Mine were baby steps to that window. I was pointed in the right direction, by a few good NCO’s and a great Officer, Chaplin Borders. As I neared the window, I began to notice, the picture growing. I saw a world opening up before my eyes.
I was living life for myself. I was making good money, but somehow I felt unfulfilled. Everything I had done up to this point, brought me to this point. I needed something in my life, that was bigger then self.
The window got closer and the picture swelled before my eyes. I suppose all the people I spoke with before my enlistment, in a sense, were my personal conversations with God. I was very conflicted at the time. I felt it though, I felt the burning need for something bigger then myself. So I enlisted, and met one of the greatest men I have known. He was a Chaplin at Fort Jackson and he guided me through my conflict of faith. I still had a long journey ahead, although I could not yet see it.
The test came, and it hit me in the chest like a shotgun blast. Home on Christmas Exodus, of all times, my son passed. The window shattered. I stand at the sill, surrounded by the shards of my broken life, a crossroads. What do I do? How do I coup with such a thing? This singular event could send me back to the other end of the room. It could send me back to seeing only what I could through this little square hole. My world was destroyed. So I prayed, truly, for the first time in years, I prayed. Regression was not the answer. Falling down would not bring my son back. So I put my faith in the same place where my only son now resides, with God.
I stepped through the window, took a deep breath, and a whole new world opened to me.
I am here for a reason. I may not understand why, I don’t have to. Why is not for me to question. If I help one person, touch one life in a positive way, it was worth it. Yes there is a purpose, that person I help could be me.
When God calls will you hear him?"

Wrestling With Faith 1
"I don’t really believe that there is a god or a higher being. However, my mom prays every day for me while I am here in Iraq. Being in this environment, a person needs a source of comfort to go to in order to survive a year out here.

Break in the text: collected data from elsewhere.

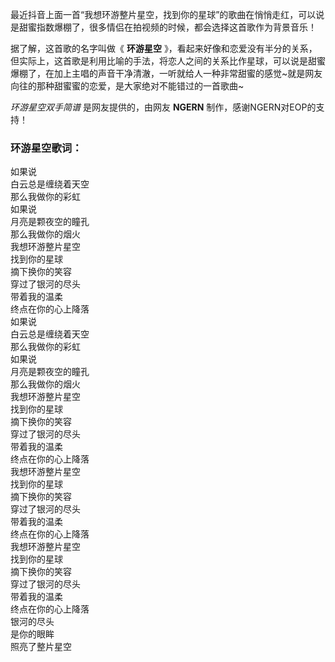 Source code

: 

最近抖音上面一首“我想环游整片星空，找到你的星球”的歌曲在悄悄走红，可以说是甜蜜指数爆棚了，很多情侣在拍视频的时候，都会选择这首歌作为背景音乐！

据了解，这首歌的名字叫做《 **环游星空**
》，看起来好像和恋爱没有半分的关系，但实际上，这首歌是利用比喻的手法，将恋人之间的关系比作星球，可以说是甜蜜爆棚了，在加上主唱的声音干净清澈，一听就给人一种非常甜蜜的感觉~就是网友向往的那种甜蜜蜜的恋爱，是大家绝对不能错过的一首歌曲~

_环游星空双手简谱_ 是网友提供的，由网友 **NGERN** 制作，感谢NGERN对EOP的支持！

### 环游星空歌词：

如果说  
白云总是缠绕着天空  
那么我做你的彩虹  
如果说  
月亮是颗夜空的瞳孔  
那么我做你的烟火  
我想环游整片星空  
找到你的星球  
摘下换你的笑容  
穿过了银河的尽头  
带着我的温柔  
终点在你的心上降落  
如果说  
白云总是缠绕着天空  
那么我做你的彩虹  
如果说  
月亮是颗夜空的瞳孔  
那么我做你的烟火  
我想环游整片星空  
找到你的星球  
摘下换你的笑容  
穿过了银河的尽头  
带着我的温柔  
终点在你的心上降落  
我想环游整片星空  
找到你的星球  
摘下换你的笑容  
穿过了银河的尽头  
带着我的温柔  
终点在你的心上降落  
我想环游整片星空  
找到你的星球  
摘下换你的笑容  
穿过了银河的尽头  
带着我的温柔  
终点在你的心上降落  
银河的尽头  
是你的眼眸  
照亮了整片星空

I am a non-believer, but I started to pray in my room at night, asking to leave this place unharmed. Why did I start believing? I have no choice. When there are rockets and mortars landing near me, and I lie on the ground helplessly hoping that I will be lucky enough to live another day, I comfort myself by hoping there is Someone who can help me."

Wrestling With Faith 2
"I have also been in harm’s way and felt the overpowering need of prayer, wishing God to see me through. Yet after all that praying, never once did I say, Thank you, God. Instead, I picked myself up and thanked a buddy for looking after me. I seem to reflect Feurbach's theory that religion is just the projection of our wishes. When people become more knowledgeable or powerful, their religion withers away..."

On That Day In January
"The rite of passage that I have experienced is transferring into manhood. My Transformation was not the normal one that every boy goes through. It was realizing that I am not bullet proof. 

Sure, I went through the normal stuff. I thought when I turned 18 that no one could break me. Then, 20 years later I got sent to Iraq. One day during a normal deployment I was woken by a knock on my door with one of my soldiers telling me to get to work. Something was wrong. When I arrived at work I was informed that an aircraft in my unit’s formation was shot down. I knew my job and did it flawlessly. Not until about 4 hours into the event did I realize that one of my very dear friends was the pilot of the helicopter.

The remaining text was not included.